PROBLEM REQUIREMENTS -> There is a line containing "## Contribute" in the entries below. Repeat that line and every line after it exactly, and nothing more.

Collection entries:
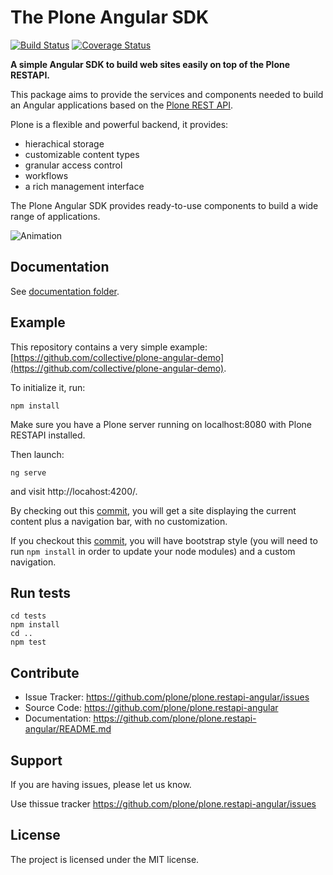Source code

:# The Plone Angular SDK

[![Build Status](https://travis-ci.org/plone/plone.restapi-angular.svg?branch=master)](https://travis-ci.org/plone/plone.restapi-angular)
[![Coverage Status](https://coveralls.io/repos/github/plone/plone.restapi-angular/badge.svg?branch=master)](https://coveralls.io/github/plone/plone.restapi-angular?branch=master)

**A simple Angular SDK to build web sites easily on top of the Plone RESTAPI.**

This package aims to provide the services and components needed to build an Angular applications based on the [Plone REST API](http://plonerestapi.readthedocs.io/en/latest/).

Plone is a flexible and powerful backend, it provides:

- hierachical storage
- customizable content types
- granular access control
- workflows
- a rich management interface

The Plone Angular SDK provides ready-to-use components to build a wide range of applications.

![Animation](https://github.com/plone/plone.restapi-angular/raw/master/docs/anim.gif)

## Documentation

See [documentation folder](/docs).

## Example

This repository contains a very simple example: [https://github.com/collective/plone-angular-demo](https://github.com/collective/plone-angular-demo).

To initialize it, run:
```
npm install
```

Make sure you have a Plone server running on localhost:8080 with Plone RESTAPI installed.

Then launch:
```
ng serve
```
and visit http://locahost:4200/.

By checking out this [commit](https://github.com/collective/plone-angular-demo/commit/152068ef3db2362da52e36ae7fe753992dd3bf42), you will get a site displaying the current content plus a navigation bar, with no customization.

If you checkout this [commit](https://github.com/collective/plone-angular-demo/commit/3881c003d1d253208d2db4a14c2bbec6dbe1b484), you will have bootstrap style (you will need to run `npm install` in order to update your node modules) and a custom navigation.

## Run tests

    cd tests
    npm install
    cd ..
    npm test

## Contribute

- Issue Tracker: https://github.com/plone/plone.restapi-angular/issues
- Source Code: https://github.com/plone/plone.restapi-angular
- Documentation: https://github.com/plone/plone.restapi-angular/README.md

## Support

If you are having issues, please let us know.

Use thissue tracker https://github.com/plone/plone.restapi-angular/issues

## License

The project is licensed under the MIT license.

ANSWER AREA ->
## Contribute

- Issue Tracker: https://github.com/plone/plone.restapi-angular/issues
- Source Code: https://github.com/plone/plone.restapi-angular
- Documentation: https://github.com/plone/plone.restapi-angular/README.md

## Support

If you are having issues, please let us know.

Use thissue tracker https://github.com/plone/plone.restapi-angular/issues

## License

The project is licensed under the MIT license.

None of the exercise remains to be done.